Is the scoring system in boxing broke as hell or what?

By all accounts, except for 2 of the 3 ring side judges, Pac easily beat Bradley last night.

And when he fought Marquez most people thought he clearly lost but the ringside judges didn’t see it that way.

Is there anyway to modernize what seems to be the antiquated (and corrupt) scoring system for boxing? Any way to use technology to make it less subjective? Like maybe the judges are in a room with a bunch of static monitors showing every angle throughout the fight instead of sitting ringside with all the noise and mayhem. Maybe they click a box or hit a button for each point awarded and the system captures frames to go with each point. I dunno. There needs to be accountability thats for sure.

This sport is holding on by the finest of threads and fights like last night don’t help it any.

Something similar to what you describe is already used in amateur boxing.

I don’t know how likely this is to get implemented in pro events.

We could do that, just let Compubox determine the winner of the fight or use a system like they use in Olympic boxing where judges keep an electronic tally of clean punches landed and whoever lands the most punches at the end of the round wins it. The problem with that is that it misses the intangibles like who’s controlling the ring better and who’s hitting harder. For example, even if Bradley had landed more punches than Pacquiao (which he didn’t), he wasn’t hurting him, while Pacquiao was outmatching Bradley on power and hurting him a lot more with every punch. The judging system works well enough when it isn’t marred by incompetent judging or corruption, but unfortunately it’s hard to see how last nights result wasn’t the product of one or the other.

Forgot to add: one of the funnier criticisms I’ve heard on electronic scoring came from an Olympic boxer who lost a fight shortly after they implemented the new system. A reporter asked him what he would have done differently, and he dryly answered “I would have hit him twelve more times.”
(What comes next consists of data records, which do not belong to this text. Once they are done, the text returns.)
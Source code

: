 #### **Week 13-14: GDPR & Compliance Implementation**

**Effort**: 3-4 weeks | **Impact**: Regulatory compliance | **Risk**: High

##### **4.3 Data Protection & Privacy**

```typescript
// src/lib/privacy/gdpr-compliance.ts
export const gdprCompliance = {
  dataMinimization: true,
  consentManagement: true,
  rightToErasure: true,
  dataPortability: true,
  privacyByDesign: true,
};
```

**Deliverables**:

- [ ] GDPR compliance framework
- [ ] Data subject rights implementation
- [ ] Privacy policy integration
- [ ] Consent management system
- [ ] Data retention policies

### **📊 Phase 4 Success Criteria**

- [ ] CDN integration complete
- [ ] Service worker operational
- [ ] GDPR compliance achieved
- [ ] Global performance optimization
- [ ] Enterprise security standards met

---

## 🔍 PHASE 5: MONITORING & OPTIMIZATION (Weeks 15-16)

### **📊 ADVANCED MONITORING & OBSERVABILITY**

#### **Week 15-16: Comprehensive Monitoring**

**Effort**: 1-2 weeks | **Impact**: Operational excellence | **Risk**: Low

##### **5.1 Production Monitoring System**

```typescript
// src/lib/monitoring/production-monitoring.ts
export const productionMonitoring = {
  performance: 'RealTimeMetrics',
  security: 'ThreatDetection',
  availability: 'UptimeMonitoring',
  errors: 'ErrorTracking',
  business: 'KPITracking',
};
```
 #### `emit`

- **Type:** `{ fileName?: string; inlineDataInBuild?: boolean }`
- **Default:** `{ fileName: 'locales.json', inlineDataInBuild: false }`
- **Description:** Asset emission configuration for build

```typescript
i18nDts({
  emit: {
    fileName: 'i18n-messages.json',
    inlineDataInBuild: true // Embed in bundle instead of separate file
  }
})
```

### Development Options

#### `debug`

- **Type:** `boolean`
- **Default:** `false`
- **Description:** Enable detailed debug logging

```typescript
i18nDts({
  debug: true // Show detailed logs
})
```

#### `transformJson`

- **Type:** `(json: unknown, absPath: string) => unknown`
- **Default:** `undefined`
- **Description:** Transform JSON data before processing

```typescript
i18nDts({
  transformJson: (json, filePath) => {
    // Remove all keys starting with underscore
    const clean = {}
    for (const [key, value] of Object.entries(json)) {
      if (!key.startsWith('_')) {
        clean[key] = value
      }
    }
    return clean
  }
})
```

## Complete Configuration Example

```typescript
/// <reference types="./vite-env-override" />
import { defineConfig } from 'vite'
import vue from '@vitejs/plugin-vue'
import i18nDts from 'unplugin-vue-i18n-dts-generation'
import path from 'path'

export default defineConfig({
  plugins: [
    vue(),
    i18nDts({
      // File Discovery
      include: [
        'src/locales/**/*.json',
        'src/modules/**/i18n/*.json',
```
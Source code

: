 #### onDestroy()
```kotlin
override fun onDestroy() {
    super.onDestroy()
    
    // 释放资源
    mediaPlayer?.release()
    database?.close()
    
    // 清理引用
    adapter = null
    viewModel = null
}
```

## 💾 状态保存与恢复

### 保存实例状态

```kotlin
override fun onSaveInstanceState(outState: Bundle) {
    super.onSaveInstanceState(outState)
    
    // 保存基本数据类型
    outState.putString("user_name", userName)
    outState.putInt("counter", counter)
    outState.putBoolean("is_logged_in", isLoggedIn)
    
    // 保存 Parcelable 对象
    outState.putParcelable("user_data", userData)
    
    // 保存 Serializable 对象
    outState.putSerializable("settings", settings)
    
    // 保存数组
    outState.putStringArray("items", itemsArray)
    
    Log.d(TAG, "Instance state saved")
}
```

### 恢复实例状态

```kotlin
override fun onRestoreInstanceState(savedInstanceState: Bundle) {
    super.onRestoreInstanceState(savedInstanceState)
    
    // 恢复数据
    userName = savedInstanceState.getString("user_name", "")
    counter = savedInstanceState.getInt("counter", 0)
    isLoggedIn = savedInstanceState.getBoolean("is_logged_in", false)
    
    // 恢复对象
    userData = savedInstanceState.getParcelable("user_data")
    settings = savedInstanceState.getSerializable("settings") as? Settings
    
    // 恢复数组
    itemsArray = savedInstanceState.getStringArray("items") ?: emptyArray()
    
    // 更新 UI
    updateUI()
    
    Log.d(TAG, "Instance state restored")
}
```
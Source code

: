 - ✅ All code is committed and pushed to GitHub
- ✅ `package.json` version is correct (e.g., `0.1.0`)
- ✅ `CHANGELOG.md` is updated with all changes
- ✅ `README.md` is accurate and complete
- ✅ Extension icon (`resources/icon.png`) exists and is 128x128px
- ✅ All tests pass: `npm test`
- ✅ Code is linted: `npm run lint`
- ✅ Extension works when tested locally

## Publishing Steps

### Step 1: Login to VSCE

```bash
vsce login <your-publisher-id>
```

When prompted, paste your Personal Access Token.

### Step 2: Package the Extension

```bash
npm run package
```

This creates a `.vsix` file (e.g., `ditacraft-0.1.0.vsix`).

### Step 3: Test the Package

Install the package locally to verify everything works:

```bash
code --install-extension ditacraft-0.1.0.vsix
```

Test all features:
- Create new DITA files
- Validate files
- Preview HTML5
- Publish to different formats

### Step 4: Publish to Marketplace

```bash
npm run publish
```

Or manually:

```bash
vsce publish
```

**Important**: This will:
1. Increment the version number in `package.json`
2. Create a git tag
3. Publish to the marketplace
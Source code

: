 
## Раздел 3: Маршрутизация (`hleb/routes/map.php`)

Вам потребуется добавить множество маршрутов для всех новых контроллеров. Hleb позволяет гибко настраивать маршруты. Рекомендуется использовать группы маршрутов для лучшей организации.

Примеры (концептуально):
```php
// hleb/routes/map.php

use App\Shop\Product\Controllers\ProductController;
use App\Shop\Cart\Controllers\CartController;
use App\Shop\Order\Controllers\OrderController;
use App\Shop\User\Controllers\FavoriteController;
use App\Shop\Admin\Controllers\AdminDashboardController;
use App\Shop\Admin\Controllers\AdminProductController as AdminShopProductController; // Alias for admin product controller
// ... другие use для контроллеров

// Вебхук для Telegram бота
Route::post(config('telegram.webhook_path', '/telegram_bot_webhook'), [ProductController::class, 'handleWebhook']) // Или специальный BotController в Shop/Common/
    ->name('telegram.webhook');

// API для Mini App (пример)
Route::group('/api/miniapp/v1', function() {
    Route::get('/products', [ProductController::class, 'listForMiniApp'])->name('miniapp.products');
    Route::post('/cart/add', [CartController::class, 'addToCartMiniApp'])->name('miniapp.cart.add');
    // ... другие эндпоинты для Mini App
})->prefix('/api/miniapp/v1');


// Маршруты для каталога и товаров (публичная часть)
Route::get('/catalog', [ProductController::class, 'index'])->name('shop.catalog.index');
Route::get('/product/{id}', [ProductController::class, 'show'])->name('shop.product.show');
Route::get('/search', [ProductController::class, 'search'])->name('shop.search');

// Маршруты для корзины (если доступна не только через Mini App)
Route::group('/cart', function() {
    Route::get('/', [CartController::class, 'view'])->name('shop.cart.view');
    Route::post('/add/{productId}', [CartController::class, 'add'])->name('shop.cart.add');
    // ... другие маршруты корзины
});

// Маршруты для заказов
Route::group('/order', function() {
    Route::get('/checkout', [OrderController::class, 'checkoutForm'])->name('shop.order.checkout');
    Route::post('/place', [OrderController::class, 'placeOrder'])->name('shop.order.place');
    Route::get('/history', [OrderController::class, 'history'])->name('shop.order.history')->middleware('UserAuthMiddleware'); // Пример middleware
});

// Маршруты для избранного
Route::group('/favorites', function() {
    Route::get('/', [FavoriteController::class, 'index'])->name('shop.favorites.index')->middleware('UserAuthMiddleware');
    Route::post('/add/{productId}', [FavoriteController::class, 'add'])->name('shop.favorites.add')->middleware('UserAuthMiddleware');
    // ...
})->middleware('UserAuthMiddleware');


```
It has to be incompetence. There is literally no upshot for a conspiracy to rob pacquaio.

This fight result has just left me very confused. Like Willcross said, I can’t really imagine what the benefit of rigging the fight for Bradley would be. But how could the judges chosen for one of the biggest fights of the year be that incompetent?

I’m just very very confused and fear for the future of professional boxing.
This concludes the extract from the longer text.